Quick question on repeated roots when solving differential equations

[rwooduk]

say we have gone through the steps and have...

$(\lambda - 2)^{2}(\lambda ^{2}-9) = 0$

which we can write as...

$(\lambda - 2)(\lambda - 2)(\lambda ^{2}-9) = 0$

we have value for lambda of 2, 2, 3, -3

because we have a repeated root.

now, say we have

$(\lambda^{2} - 1)(\lambda + 1) = 0$

my question is would you have 2 values of -1 like the example above i.e. 1, -1, -1? or would you have values of lambda of just 1, -1? and if the former would you treat the -1 as a repeated root?

it becomes important when writing the solution because for a repeated root there an x in the second term with the exponential.

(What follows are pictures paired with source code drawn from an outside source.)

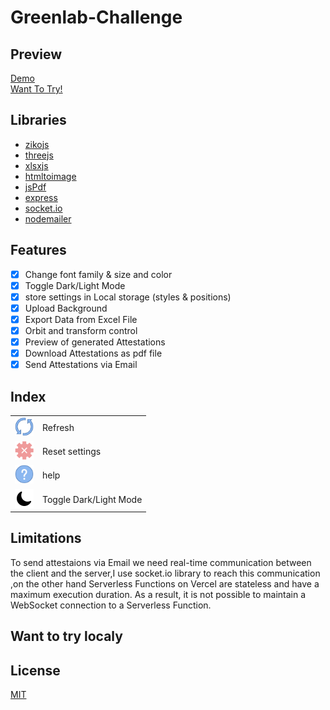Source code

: # Greenlab-Challenge
## Preview 
[Demo ](https://drive.google.com/file/d/11SMlCCuraowYi7QtERldPtLFl3TP0B9Y/view?usp=sharing) 
<br>
[Want To Try!](https://greenlab-challenge.vercel.app/) 
## Libraries
- [zikojs](https://github.com/zakarialaoui10/ziko.js) 
- [threejs](https://threejs.org/) 
- [xlsxjs](https://www.npmjs.com/package/xlsx) 
- [htmltoimage](https://www.npmjs.com/package/html-to-image) 
- [jsPdf](https://www.npmjs.com/package/jspdf) 
- [express](https://expressjs.com/fr/) 
- [socket.io](https://socket.io/fr/) 
- [nodemailer](https://nodemailer.com/about/) 



## Features 
 - [x] Change font family & size and color
 - [X] Toggle Dark/Light Mode
 - [x] store settings in Local storage (styles & positions)
 - [x] Upload Background 
 - [x] Export Data from Excel File 
 - [x] Orbit and transform control 
 - [x] Preview of generated Attestations
 - [x] Download Attestations as pdf file 
 - [x] Send Attestations via Email  

## Index
<table>
 <tr>
  <td><img src="public/assets/refresh.png" width="30px"></td>
  <td>Refresh</td>
 </tr>
 <tr>
  <td><img src="public/assets/clear.png" width="30px"></td>
  <td>Reset settings</td>
 </tr>
 <tr>
  <td><img src="public/assets/help.png" width="30px"></td>
  <td>help</td>
 </tr>
 <tr>
  <td><img src="public/assets/dark.png" width="30px"></td>
  <td>Toggle Dark/Light Mode</td>
 </tr>
</table>

## Limitations
To send attestaions via Email we need real-time communication between the client and the server,I use socket.io library to reach this communication ,on the other hand Serverless Functions on Vercel are stateless and have a maximum execution duration.
As a result, it is not possible to maintain a WebSocket connection to a Serverless Function.

## Want to try localy 

## License
[MIT](https://choosealicense.com/licenses/mit/)

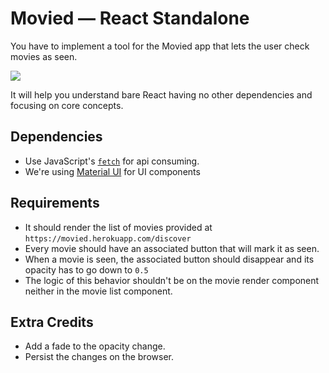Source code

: # Movied — React Standalone

You have to implement a tool for the Movied app that lets the user check movies as seen.

![](screenshot.png)

It will help you understand bare React having no other dependencies and focusing on core concepts.

## Dependencies

- Use JavaScript's [`fetch`](https://developer.mozilla.org/en-US/docs/Web/API/Fetch_API) for api consuming.
- We're using [Material UI](http://www.material-ui.com/) for UI components

## Requirements

- It should render the list of movies provided at `https://movied.herokuapp.com/discover`
- Every movie should have an associated button that will mark it as seen.
- When a movie is seen, the associated button should disappear and its opacity has to go down to `0.5`
- The logic of this behavior shouldn't be on the movie render component neither in the movie list component.

## Extra Credits

- Add a fade to the opacity change.
- Persist    the changes on the browser.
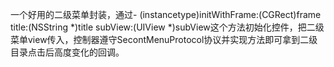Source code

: 一个好用的二级菜单封装，通过- (instancetype)initWithFrame:(CGRect)frame title:(NSString *)title subView:(UIView *)subView这个方法初始化控件，把二级菜单view传入，控制器遵守SecontMenuProtocol协议并实现方法即可拿到二级目录点击后高度变化的回调。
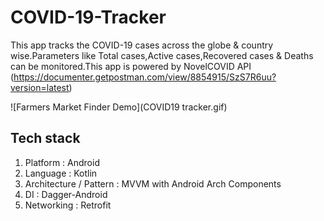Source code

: # COVID-19-Tracker
This app tracks the COVID-19 cases across the globe &amp; country wise.Parameters like Total cases,Active cases,Recovered cases &amp; Deaths can be monitored.This app is powered by 
NovelCOVID API (https://documenter.getpostman.com/view/8854915/SzS7R6uu?version=latest)

![Farmers Market Finder Demo](COVID19 tracker.gif⁩)


## Tech stack
<ol>
<li>Platform : Android</li>
<li>Language : Kotlin</li>
<li>Architecture / Pattern : MVVM with Android Arch Components</li>
<li>DI : Dagger-Android</li>
<li>Networking : Retrofit</li>
</ol>  


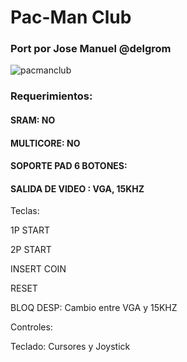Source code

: # Pac-Man Club

### Port por Jose Manuel @delgrom 

![pacmanclub](https://user-images.githubusercontent.com/31018768/72459365-ee59b780-37ca-11ea-9e2d-de66ac19e829.png)

### Requerimientos:

#### SRAM: NO

#### MULTICORE: NO

#### SOPORTE PAD 6 BOTONES: 

#### SALIDA DE VIDEO : VGA, 15KHZ


Teclas:

1P START

2P START

INSERT COIN

RESET

BLOQ DESP: Cambio entre VGA y 15KHZ

Controles:

Teclado: Cursores y Joystick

thanks in advance for any direction on this.

 

[HallsofIvy]

This isn't really a question about differential equations, it is a question about basic algebra.

Since $\lambda^2- 1= (\lambda- 1)(\lambda+ 1)$, which I am sure you already knew,
$(\lambda^2- 1)(\lambda+ 1)= (\lambda- 1)(\lambda+ 1)(\lambda+ 1)= (\lambda- 1)(\lambda+ 1)^2$
so, yes, -1 is a double root.

 

[rwooduk]

ahh, never thought of it that way! that's great, many thanks!